DATA below:

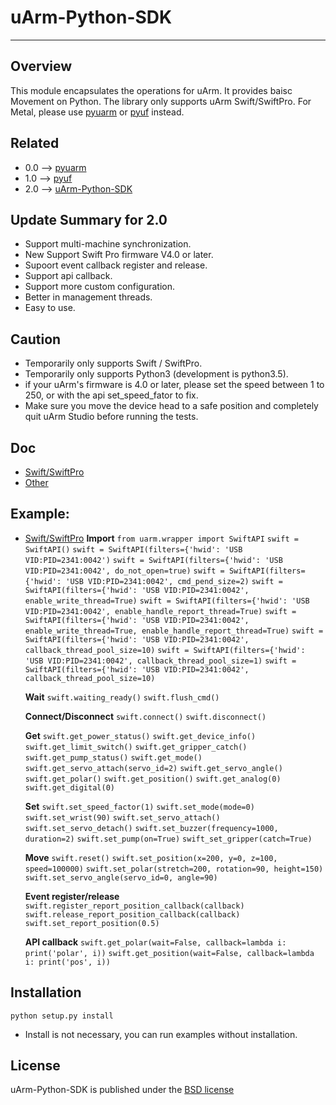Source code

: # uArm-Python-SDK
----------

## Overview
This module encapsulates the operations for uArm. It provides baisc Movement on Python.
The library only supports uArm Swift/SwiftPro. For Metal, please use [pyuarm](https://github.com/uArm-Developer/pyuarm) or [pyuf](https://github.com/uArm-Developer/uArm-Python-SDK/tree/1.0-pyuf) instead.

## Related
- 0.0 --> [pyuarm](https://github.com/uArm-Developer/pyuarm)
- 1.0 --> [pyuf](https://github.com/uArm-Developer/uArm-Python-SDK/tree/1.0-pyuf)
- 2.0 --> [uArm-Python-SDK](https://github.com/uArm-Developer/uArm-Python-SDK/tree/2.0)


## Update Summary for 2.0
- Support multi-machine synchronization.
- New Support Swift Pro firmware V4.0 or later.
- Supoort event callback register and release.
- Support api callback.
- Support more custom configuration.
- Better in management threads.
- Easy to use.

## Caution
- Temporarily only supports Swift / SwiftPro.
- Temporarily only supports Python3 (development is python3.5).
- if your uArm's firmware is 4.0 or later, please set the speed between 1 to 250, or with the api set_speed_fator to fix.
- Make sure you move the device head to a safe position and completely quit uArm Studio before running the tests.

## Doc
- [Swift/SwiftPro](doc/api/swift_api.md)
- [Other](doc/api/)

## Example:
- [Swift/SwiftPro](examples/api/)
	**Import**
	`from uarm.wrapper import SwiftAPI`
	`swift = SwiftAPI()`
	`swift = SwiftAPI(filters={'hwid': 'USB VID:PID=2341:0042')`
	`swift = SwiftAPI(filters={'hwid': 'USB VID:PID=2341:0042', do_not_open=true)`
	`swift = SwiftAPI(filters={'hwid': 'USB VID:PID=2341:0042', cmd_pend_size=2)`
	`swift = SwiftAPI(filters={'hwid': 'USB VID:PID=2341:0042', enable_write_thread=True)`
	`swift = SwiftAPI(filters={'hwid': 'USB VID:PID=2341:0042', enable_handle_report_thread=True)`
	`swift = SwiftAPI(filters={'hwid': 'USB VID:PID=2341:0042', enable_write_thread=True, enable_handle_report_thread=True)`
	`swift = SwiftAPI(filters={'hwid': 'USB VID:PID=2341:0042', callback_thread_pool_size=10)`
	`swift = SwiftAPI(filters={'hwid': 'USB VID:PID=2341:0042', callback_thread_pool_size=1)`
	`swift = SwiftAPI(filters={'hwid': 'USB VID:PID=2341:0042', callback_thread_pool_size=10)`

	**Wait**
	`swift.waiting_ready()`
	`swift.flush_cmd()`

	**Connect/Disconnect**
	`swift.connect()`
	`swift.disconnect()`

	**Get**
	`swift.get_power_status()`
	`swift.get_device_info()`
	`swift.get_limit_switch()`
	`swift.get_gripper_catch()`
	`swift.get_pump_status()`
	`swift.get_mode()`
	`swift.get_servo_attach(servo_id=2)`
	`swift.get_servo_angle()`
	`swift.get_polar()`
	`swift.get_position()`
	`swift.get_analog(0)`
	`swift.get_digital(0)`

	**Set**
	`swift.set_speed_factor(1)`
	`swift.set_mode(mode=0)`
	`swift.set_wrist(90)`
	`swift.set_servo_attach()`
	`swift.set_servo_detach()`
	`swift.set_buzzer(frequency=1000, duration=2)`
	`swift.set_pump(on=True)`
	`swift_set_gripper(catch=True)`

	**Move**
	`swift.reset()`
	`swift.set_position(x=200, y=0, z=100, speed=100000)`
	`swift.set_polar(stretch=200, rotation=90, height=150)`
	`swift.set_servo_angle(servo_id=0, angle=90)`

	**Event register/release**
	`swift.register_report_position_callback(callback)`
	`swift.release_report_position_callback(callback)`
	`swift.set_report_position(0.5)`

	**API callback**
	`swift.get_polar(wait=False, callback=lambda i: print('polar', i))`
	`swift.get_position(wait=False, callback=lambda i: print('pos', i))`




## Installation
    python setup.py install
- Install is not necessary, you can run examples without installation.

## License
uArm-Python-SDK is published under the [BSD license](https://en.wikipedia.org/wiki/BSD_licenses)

End of DATA.

> _WORK TASK_
Using the records above, copy all lines that include the word "github".

> _OUTPUT_
The library only supports uArm Swift/SwiftPro. For Metal, please use [pyuarm](https://github.com/uArm-Developer/pyuarm) or [pyuf](https://github.com/uArm-Developer/uArm-Python-SDK/tree/1.0-pyuf) instead.
- 0.0 --> [pyuarm](https://github.com/uArm-Developer/pyuarm)
- 1.0 --> [pyuf](https://github.com/uArm-Developer/uArm-Python-SDK/tree/1.0-pyuf)
- 2.0 --> [uArm-Python-SDK](https://github.com/uArm-Developer/uArm-Python-SDK/tree/2.0)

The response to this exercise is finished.